Os acontecimentos que ao longo da história ornamentaram o Ocidente, como por exemplo o Renascimento, a Reforma, a Contra-Reforma, o Iluminismo e a Modernidade, acabaram por ser parte integrante de toda uma sequela de temperamento “militar”, cultural, social e político. Todavia, os mesmos não instituíram um desenvolvimento imprescindível ou altamente coerente que tenha que ser necessariamente decretado às sociedades muçulmanas. O confronto entre o eurocentrismo e o Islamismo vem subordinando, de modo gradual, a meditação em redor dos encadeamentos internacionais e das políticas nacionais para a segurança.

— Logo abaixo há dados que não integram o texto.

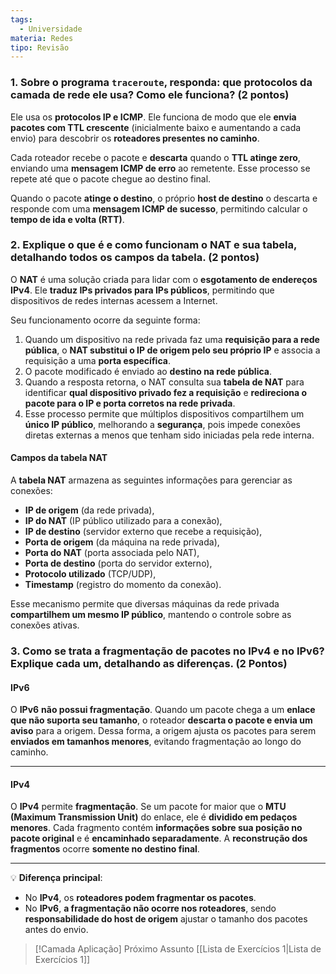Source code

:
 ```yaml
---
tags:
  - Universidade
materia: Redes
tipo: Revisão
---
```

### 1. Sobre o programa `traceroute`, responda: que **protocolos** da camada de rede ele usa? Como ele funciona? (2 pontos)

Ele usa os **protocolos IP e ICMP**. Ele funciona de modo que ele **envia pacotes com TTL crescente** (inicialmente baixo e aumentando a cada envio) para descobrir os **roteadores presentes no caminho**. 

Cada roteador recebe o pacote e **descarta** quando o **TTL atinge zero**, enviando uma **mensagem ICMP de erro** ao remetente. Esse processo se repete até que o pacote chegue ao destino final. 

Quando o pacote **atinge o destino**, o próprio **host de destino** o descarta e responde com uma **mensagem ICMP de sucesso**, permitindo calcular o **tempo de ida e volta (RTT)**.

### 2. Explique o que é e como funcionam o **NAT** e sua tabela, detalhando todos os campos da tabela. (2 pontos)

O **NAT** é uma solução criada para lidar com o **esgotamento de endereços IPv4**. Ele **traduz IPs privados para IPs públicos**, permitindo que dispositivos de redes internas acessem a Internet.

Seu funcionamento ocorre da seguinte forma:
1. Quando um dispositivo na rede privada faz uma **requisição para a rede pública**, o **NAT substitui o IP de origem pelo seu próprio IP** e associa a requisição a uma **porta específica**.
2. O pacote modificado é enviado ao **destino na rede pública**.
3. Quando a resposta retorna, o NAT consulta sua **tabela de NAT** para identificar **qual dispositivo privado fez a requisição** e **redireciona o pacote para o IP e porta corretos na rede privada**.
4. Esse processo permite que múltiplos dispositivos compartilhem um **único IP público**, melhorando a **segurança**, pois impede conexões diretas externas a menos que tenham sido iniciadas pela rede interna.

#### **Campos da tabela NAT**
A **tabela NAT** armazena as seguintes informações para gerenciar as conexões:
- **IP de origem** (da rede privada),
- **IP do NAT** (IP público utilizado para a conexão),
- **IP de destino** (servidor externo que recebe a requisição),
- **Porta de origem** (da máquina na rede privada),
- **Porta do NAT** (porta associada pelo NAT),
- **Porta de destino** (porta do servidor externo),
- **Protocolo utilizado** (TCP/UDP),
- **Timestamp** (registro do momento da conexão).

Esse mecanismo permite que diversas máquinas da rede privada **compartilhem um mesmo IP público**, mantendo o controle sobre as conexões ativas.

### 3. Como se trata a **fragmentação de pacotes** no **IPv4** e no **IPv6**? Explique cada um, detalhando as diferenças. (2 Pontos)

#### **IPv6**
O **IPv6** **não possui fragmentação**. Quando um pacote chega a um **enlace que não suporta seu tamanho**, o roteador **descarta o pacote e envia um aviso** para a origem. Dessa forma, a origem ajusta os pacotes para serem **enviados em tamanhos menores**, evitando fragmentação ao longo do caminho.

---

#### **IPv4**
O **IPv4** permite **fragmentação**. Se um pacote for maior que o **MTU (Maximum Transmission Unit)** do enlace, ele é **dividido em pedaços menores**. Cada fragmento contém **informações sobre sua posição no pacote original** e é **encaminhado separadamente**. A **reconstrução dos fragmentos** ocorre **somente no destino final**.

---

💡 **Diferença principal**:
- No **IPv4**, os **roteadores podem fragmentar os pacotes**.
- No **IPv6**, **a fragmentação não ocorre nos roteadores**, sendo **responsabilidade do host de origem** ajustar o tamanho dos pacotes antes do envio.


> [!Camada Aplicação] Próximo Assunto 
> [[Lista de Exercı́cios 1|Lista de Exercı́cios 1]]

Talvez o tempo aconchegue a capacidade de demonstrar que o repto arremessado pelo Islamismo não é matéria que possa ser vencida através de algumas campanhas contra o terrorismo.
A aprovação do uso de violência armada em elevada proporção, por parte do império americano, acaba por representar as fronteiras, as imperfeições e os limites do projecto do eurocentrismo. Os muçulmanos têm que albergar a possibilidade de imaginar um efectivo diagrama de transmutação, sem ter forçosamente que perfilhar o espólio cultural do Ocidente. Os islamitas acreditam num formato de vida superior através da aplicação dos recursos culturais islamíticos. Este pensamento acaba por colocar de lado a ideia de que somente os recursos culturais ocidentais são profícuos para a edificação de um futuro prazenteiro. Será que a existência do Islamismo não assinala o caminho da estruturação mundial plural?
Existem algumas dissemelhanças entre as múltiplas culturas islâmicas e a ideologia islamita. Um islamita é aquele que defende ou executa o recurso às armas, por oposição ao muçulmano que é unicamente um devoto na fé e na confiança islâmica. Será que a primeira particularidade do Islamismo não é o seu rancor em relação às diversas culturas islâmicas? Será que os bombistas suicidas não constituem o maior paradigma de violência e intensidade muçulmana? Será que os mesmos não ameaçam, em idêntica dimensão, os ocidentais e os muçulmanos?
O islamita peleja a multiplicidade da civilização muçulmana, ou seja tem a finalidade de estabelecer uma conspecção singular do Islão. O radicalismo islamita procura aniquilar os Islões tradicionais característicos de cada território. Será que o Islamismo pode ser considerado como uma extensão do Islão? Será que os islamitas não abandonam, em diversos momentos, o contexto islâmico? Será que o Islamismo é unicamente um excesso de Islão? Será que a natureza do Islamismo rompe integralmente com a doutrina islâmica, bem como com as tradições e memórias culturais de cada região? Será que a elite europeia não deve reconsiderar a configuração de como observa e saboreia o seu próprio poder?
Por decisão pessoal, o autor do texto não escreve segundo o novo Acordo Ortográfico.